What this task involves -
Pick the lines holding the string "below" out of the records and copy them.

Records provided -
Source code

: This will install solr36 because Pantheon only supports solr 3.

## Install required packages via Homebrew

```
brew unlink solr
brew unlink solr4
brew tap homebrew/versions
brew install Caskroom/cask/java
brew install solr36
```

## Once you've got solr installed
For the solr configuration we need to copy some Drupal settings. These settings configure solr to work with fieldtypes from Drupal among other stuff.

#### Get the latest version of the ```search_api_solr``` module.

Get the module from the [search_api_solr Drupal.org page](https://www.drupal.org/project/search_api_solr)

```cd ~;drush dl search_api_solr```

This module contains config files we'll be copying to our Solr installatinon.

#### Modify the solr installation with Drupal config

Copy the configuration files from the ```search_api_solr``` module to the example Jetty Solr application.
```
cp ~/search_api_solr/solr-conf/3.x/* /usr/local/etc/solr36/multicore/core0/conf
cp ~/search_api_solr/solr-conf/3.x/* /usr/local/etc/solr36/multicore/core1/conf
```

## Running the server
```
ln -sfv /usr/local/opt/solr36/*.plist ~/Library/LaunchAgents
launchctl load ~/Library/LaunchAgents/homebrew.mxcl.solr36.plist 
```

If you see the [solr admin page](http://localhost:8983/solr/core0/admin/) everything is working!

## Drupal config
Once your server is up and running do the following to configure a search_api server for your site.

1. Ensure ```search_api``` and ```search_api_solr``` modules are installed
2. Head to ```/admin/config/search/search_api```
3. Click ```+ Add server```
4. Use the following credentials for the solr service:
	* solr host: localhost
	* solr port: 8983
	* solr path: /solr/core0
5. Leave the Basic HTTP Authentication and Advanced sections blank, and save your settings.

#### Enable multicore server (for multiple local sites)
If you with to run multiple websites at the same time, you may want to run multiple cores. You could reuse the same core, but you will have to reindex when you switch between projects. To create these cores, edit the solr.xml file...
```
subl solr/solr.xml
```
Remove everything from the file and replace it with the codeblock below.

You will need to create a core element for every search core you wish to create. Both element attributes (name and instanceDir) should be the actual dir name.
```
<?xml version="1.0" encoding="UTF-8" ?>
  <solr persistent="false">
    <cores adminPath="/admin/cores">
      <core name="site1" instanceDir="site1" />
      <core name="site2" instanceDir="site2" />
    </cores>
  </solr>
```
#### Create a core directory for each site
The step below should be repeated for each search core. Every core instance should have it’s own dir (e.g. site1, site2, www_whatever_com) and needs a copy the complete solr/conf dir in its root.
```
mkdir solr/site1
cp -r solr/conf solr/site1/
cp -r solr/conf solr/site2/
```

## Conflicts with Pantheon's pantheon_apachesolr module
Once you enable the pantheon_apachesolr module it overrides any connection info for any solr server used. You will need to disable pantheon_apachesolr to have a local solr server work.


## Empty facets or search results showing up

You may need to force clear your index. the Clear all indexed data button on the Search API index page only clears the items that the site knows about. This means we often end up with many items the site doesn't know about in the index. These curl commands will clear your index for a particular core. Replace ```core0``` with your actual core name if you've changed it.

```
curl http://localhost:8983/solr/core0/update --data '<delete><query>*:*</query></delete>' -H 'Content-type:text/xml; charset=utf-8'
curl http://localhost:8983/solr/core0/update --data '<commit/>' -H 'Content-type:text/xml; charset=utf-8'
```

Solved problem -
Remove everything from the file and replace it with the codeblock below.
The step below should be repeated for each search core. Every core instance should have it’s own dir (e.g. site1, site2, www_whatever_com) and needs a copy the complete solr/conf dir in its root.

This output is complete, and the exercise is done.